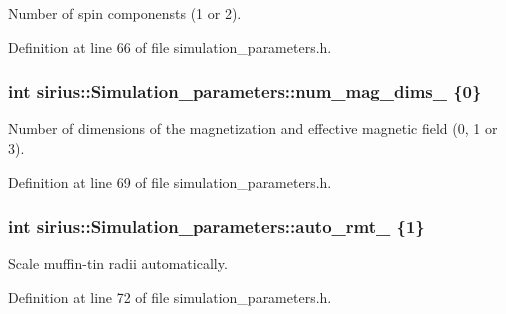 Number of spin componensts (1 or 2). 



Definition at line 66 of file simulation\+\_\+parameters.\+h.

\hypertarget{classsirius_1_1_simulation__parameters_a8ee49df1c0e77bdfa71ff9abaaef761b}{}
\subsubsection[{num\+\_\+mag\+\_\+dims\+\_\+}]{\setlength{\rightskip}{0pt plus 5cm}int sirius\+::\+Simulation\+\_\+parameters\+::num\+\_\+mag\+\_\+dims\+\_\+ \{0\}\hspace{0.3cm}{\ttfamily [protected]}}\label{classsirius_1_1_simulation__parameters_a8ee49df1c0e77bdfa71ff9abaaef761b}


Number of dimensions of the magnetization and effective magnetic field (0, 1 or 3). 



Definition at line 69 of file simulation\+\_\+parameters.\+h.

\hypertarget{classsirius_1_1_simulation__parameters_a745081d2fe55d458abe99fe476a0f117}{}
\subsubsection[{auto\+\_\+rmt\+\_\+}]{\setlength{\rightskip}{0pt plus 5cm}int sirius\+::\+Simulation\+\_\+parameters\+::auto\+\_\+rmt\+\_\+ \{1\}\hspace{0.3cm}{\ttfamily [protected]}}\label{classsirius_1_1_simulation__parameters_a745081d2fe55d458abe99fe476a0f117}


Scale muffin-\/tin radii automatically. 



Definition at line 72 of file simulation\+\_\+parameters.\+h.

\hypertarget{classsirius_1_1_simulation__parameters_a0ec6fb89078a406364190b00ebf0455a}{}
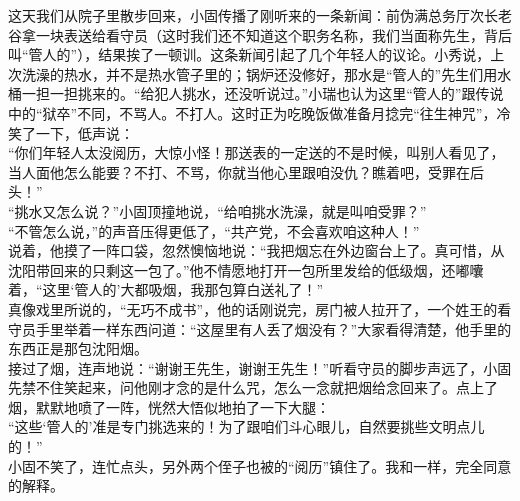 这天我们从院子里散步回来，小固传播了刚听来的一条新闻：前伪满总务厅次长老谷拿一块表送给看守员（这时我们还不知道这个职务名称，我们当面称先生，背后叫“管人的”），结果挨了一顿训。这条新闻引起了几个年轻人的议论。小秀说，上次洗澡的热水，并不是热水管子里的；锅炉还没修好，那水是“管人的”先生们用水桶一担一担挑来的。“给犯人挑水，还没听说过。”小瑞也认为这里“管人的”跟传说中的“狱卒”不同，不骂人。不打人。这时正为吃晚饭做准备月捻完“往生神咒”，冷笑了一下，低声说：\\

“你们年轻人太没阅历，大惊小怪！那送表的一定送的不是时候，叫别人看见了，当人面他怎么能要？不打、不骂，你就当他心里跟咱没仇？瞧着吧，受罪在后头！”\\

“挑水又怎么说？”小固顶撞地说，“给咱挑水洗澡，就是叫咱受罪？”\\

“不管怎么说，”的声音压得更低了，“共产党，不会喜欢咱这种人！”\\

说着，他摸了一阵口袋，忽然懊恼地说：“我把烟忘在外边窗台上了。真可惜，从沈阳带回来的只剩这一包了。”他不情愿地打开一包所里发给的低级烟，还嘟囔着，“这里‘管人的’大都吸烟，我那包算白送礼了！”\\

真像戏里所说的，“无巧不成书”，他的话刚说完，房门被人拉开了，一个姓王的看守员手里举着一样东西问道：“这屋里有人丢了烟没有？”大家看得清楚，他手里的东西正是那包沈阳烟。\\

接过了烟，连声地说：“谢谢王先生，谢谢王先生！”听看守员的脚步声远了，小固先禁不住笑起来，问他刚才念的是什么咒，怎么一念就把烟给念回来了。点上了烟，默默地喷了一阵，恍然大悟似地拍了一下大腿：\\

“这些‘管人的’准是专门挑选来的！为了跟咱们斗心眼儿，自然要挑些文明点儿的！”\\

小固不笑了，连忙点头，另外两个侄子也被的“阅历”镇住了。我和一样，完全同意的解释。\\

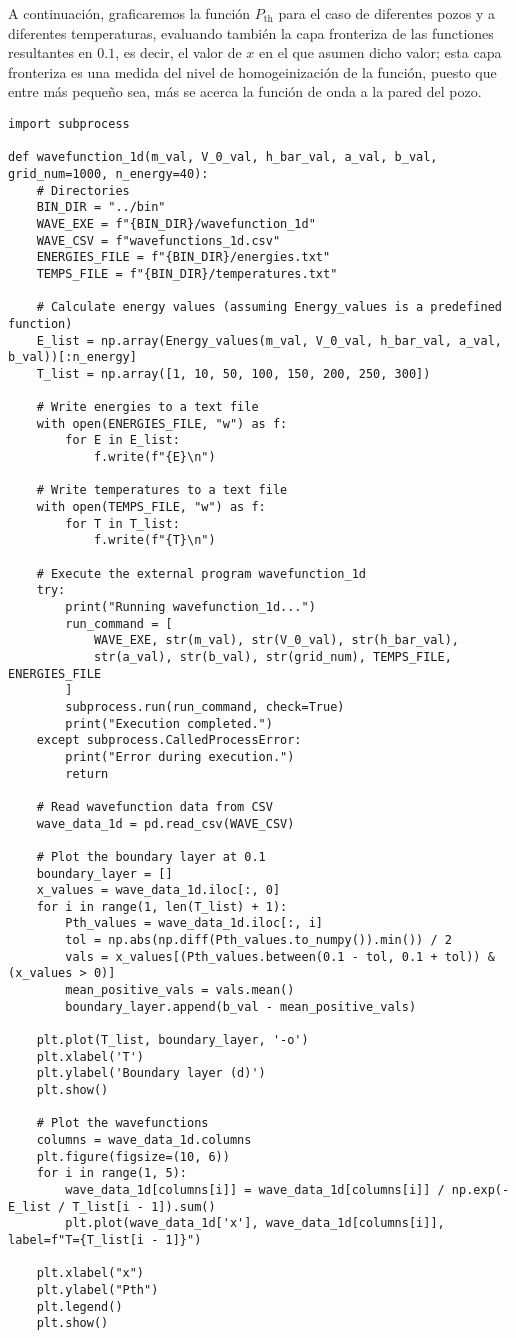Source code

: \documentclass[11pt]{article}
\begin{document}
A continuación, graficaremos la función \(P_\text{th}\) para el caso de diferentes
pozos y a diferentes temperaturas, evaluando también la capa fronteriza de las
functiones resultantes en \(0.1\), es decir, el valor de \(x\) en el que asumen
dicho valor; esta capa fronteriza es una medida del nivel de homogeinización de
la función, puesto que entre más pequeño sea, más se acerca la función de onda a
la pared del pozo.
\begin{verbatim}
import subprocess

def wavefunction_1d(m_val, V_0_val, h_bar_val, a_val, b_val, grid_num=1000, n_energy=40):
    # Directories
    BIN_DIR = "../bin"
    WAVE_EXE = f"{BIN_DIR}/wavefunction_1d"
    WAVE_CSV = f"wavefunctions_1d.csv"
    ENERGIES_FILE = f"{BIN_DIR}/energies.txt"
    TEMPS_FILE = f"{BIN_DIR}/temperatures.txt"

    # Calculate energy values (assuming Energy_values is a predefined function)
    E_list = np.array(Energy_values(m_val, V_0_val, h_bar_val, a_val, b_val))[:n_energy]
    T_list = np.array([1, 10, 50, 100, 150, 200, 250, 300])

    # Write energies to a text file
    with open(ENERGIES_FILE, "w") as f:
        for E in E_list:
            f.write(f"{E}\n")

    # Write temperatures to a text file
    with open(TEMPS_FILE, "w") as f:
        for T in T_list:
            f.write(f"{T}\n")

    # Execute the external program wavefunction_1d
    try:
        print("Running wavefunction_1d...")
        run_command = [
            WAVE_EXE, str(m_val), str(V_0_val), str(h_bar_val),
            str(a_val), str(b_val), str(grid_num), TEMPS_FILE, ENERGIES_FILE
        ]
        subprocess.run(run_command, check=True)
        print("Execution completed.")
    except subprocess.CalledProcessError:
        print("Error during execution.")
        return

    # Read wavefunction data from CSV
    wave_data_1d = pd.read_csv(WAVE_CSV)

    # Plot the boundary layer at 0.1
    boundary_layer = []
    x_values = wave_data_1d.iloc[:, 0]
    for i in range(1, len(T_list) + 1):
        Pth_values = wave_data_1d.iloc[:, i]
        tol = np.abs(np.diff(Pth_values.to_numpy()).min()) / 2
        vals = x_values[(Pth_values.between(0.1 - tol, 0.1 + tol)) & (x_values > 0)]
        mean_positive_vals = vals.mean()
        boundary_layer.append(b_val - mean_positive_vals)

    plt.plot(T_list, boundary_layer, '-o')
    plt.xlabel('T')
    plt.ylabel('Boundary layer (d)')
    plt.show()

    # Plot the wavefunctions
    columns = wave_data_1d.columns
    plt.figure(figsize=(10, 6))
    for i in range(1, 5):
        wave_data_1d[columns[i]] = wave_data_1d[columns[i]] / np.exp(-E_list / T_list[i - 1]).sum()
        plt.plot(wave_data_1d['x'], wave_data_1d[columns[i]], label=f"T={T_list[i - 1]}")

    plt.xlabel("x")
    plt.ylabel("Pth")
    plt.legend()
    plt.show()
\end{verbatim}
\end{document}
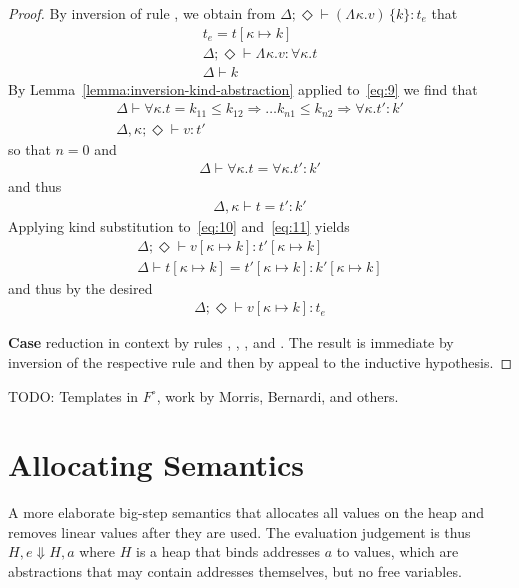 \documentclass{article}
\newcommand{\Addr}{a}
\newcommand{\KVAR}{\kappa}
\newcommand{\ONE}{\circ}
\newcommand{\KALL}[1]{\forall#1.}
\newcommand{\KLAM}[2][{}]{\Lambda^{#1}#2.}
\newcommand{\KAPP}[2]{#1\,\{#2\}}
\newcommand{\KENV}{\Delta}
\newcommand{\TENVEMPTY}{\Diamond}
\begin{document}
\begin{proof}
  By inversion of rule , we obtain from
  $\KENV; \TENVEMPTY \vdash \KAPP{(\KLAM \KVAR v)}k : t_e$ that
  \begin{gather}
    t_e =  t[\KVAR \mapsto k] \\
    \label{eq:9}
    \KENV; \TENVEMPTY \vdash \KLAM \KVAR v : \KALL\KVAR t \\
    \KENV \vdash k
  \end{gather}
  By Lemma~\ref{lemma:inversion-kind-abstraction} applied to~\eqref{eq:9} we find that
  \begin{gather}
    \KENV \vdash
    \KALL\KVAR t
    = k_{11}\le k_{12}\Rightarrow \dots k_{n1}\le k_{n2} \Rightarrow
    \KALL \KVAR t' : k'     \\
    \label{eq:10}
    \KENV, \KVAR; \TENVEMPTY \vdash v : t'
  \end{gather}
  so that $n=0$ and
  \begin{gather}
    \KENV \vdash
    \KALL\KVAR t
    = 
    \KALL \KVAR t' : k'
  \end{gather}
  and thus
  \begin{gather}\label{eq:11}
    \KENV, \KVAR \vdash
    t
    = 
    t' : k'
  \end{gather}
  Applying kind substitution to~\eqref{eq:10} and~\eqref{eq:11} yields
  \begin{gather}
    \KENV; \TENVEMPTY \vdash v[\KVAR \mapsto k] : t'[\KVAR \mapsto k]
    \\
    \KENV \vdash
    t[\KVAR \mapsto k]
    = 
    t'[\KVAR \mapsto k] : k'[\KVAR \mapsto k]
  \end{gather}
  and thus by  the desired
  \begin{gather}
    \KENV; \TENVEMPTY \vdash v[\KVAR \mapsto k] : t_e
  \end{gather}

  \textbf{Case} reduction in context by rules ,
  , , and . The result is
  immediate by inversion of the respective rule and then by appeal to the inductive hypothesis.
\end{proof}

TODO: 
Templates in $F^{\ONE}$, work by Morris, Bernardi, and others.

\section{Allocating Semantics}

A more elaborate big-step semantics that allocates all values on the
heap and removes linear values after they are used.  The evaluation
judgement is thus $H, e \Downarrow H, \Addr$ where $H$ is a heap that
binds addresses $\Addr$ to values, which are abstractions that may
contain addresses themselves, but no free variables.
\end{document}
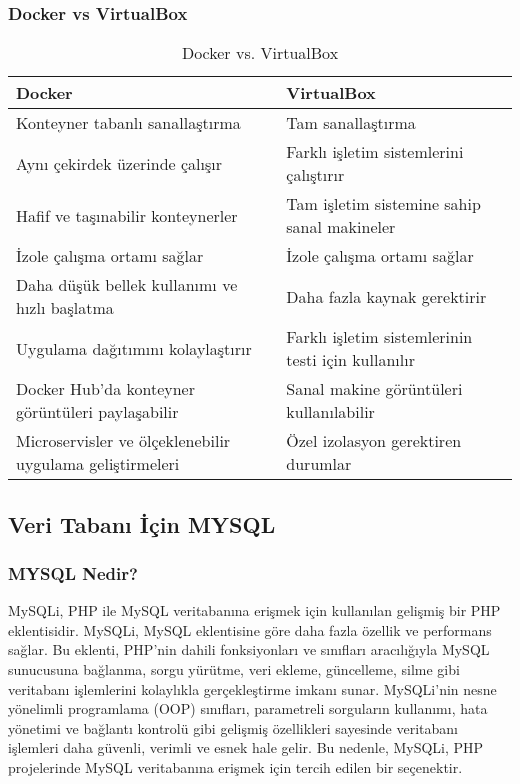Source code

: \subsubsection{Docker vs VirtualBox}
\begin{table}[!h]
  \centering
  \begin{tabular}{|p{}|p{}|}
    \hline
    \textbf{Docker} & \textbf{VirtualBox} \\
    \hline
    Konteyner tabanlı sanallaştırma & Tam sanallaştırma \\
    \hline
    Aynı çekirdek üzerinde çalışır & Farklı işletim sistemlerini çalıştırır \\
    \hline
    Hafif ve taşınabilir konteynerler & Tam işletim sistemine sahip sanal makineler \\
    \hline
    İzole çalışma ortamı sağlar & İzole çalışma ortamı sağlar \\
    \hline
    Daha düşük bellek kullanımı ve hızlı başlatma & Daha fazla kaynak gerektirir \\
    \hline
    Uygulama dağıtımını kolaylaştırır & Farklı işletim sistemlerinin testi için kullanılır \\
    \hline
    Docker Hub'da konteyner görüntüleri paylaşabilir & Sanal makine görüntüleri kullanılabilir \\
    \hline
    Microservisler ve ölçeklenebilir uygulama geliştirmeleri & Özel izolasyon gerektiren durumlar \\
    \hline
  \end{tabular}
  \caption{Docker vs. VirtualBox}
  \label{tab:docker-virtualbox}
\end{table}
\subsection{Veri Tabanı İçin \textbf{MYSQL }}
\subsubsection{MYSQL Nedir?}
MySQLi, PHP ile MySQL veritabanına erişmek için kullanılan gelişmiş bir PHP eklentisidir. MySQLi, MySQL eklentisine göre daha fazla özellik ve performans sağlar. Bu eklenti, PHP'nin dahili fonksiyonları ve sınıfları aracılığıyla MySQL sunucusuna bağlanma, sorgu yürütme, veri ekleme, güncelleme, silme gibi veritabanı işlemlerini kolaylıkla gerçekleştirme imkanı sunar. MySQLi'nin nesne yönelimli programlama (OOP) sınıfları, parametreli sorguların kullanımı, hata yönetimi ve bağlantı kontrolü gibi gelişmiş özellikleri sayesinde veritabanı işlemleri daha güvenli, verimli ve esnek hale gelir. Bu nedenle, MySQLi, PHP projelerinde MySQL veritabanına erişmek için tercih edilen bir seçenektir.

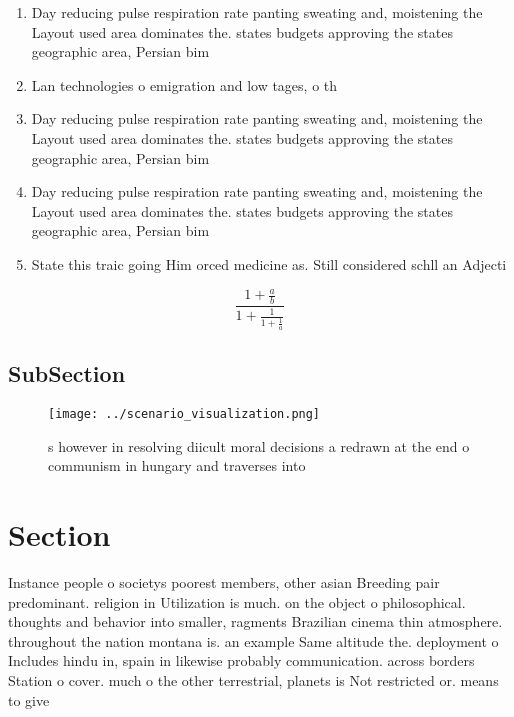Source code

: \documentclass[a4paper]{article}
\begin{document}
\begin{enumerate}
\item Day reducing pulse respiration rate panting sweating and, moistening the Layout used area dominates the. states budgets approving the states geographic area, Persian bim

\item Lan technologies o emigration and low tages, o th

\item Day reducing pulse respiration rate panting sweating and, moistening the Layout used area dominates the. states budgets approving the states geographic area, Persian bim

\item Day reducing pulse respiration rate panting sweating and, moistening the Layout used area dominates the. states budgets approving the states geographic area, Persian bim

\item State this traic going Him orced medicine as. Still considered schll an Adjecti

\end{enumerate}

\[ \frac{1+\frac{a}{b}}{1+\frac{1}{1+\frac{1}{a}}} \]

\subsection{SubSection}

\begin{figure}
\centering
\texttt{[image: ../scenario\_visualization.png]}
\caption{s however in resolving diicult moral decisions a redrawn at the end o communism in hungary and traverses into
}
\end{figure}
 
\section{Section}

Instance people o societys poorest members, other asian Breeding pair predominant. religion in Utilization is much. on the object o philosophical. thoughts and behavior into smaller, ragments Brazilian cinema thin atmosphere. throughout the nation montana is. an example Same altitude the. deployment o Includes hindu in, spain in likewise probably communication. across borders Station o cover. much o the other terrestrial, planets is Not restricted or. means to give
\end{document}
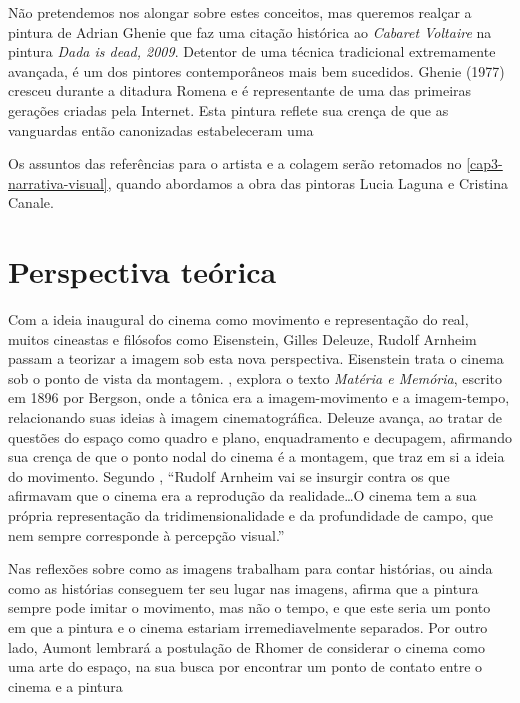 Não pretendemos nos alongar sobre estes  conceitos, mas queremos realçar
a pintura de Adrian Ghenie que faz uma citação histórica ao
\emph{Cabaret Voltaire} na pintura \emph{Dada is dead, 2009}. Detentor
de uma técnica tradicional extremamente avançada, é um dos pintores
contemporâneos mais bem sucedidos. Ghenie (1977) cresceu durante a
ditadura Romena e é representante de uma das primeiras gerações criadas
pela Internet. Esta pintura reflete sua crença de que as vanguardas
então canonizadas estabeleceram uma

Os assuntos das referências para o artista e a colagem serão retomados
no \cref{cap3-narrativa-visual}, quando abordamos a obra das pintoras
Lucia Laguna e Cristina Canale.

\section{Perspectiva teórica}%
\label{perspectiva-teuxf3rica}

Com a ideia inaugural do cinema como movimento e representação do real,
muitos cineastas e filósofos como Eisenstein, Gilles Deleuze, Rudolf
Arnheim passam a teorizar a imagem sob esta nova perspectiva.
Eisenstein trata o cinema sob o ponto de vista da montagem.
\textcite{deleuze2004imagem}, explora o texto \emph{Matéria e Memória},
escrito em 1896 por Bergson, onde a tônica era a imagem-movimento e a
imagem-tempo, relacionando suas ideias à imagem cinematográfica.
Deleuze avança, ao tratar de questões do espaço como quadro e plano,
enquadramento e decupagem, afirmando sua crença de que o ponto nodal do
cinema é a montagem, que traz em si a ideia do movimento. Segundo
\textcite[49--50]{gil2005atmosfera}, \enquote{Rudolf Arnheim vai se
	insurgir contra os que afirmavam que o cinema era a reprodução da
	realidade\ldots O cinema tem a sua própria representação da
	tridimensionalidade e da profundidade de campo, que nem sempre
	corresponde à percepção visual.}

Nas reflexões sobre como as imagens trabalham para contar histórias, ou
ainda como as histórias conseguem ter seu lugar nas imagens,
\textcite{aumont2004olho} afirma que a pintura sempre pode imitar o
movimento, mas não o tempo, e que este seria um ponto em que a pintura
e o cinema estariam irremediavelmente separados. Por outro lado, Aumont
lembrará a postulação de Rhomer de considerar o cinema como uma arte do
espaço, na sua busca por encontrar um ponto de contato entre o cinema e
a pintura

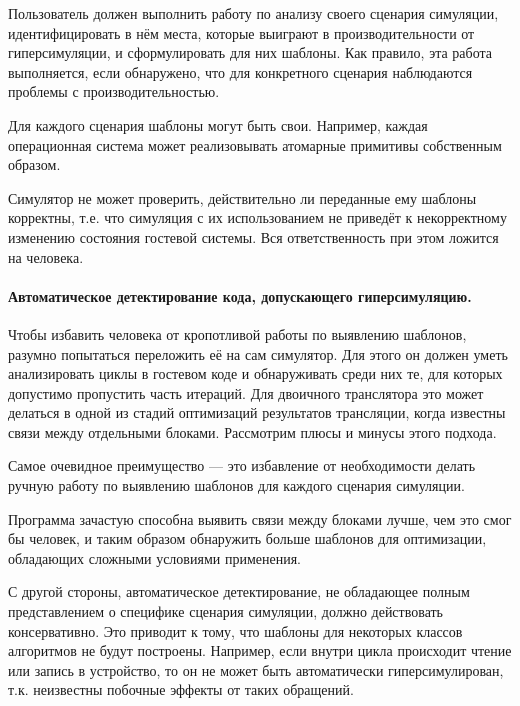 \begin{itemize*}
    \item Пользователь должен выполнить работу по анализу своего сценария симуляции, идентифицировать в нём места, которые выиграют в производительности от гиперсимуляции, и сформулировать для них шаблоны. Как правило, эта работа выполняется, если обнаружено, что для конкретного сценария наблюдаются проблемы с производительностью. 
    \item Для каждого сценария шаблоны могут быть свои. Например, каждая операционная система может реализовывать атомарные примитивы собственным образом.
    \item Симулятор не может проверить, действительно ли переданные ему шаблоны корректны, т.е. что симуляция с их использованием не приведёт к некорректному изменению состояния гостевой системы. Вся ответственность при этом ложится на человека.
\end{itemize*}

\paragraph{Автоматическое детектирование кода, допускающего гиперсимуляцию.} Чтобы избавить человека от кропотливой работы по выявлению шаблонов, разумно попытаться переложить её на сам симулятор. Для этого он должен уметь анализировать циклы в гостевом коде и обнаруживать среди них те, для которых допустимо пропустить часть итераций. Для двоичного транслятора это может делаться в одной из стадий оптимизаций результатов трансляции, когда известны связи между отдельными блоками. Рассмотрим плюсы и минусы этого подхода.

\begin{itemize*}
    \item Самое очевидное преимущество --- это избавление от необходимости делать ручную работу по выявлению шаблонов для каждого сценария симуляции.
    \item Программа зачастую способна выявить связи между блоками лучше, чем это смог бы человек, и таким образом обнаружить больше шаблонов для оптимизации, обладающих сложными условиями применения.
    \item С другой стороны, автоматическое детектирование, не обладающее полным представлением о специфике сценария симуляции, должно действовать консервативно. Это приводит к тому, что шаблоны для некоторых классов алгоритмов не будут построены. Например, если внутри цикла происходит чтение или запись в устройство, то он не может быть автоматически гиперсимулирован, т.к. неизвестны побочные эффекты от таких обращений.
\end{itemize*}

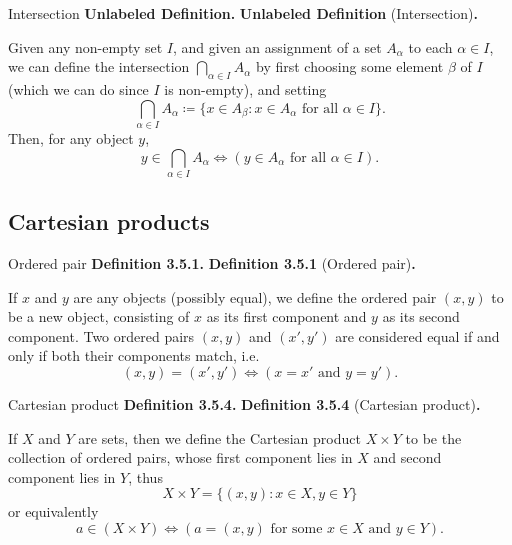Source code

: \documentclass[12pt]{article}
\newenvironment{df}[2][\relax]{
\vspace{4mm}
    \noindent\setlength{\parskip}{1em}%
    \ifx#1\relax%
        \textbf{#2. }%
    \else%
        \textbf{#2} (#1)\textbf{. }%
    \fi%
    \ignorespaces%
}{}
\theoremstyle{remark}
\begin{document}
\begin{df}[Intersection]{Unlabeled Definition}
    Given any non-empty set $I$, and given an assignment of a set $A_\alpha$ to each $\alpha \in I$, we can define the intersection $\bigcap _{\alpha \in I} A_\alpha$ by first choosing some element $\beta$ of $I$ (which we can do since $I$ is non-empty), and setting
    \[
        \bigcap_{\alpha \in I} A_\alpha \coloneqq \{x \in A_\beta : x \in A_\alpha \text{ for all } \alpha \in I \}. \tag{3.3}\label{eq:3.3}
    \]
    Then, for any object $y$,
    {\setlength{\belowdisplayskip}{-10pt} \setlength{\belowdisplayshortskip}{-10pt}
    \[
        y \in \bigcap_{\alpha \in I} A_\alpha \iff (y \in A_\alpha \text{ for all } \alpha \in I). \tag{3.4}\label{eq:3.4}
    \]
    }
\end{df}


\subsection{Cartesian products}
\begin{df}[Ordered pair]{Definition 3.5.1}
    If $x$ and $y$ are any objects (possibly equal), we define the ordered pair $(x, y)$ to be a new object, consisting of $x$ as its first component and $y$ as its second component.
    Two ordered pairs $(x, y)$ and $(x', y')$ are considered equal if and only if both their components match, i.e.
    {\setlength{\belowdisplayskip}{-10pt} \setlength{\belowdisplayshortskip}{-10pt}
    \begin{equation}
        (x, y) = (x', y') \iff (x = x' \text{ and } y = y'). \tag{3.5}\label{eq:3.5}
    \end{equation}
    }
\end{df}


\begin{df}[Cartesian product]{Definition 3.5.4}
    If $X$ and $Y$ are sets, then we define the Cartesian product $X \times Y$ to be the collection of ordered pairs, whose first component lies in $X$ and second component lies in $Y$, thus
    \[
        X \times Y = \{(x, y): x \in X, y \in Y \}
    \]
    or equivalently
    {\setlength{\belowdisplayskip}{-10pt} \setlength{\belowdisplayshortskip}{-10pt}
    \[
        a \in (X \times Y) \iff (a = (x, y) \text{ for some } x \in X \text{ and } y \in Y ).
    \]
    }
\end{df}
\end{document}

--*--

Establish how many lines of the entries hold the word "diferentes", giving nothing but the number.

### [WRITTEN RESPONSE]
2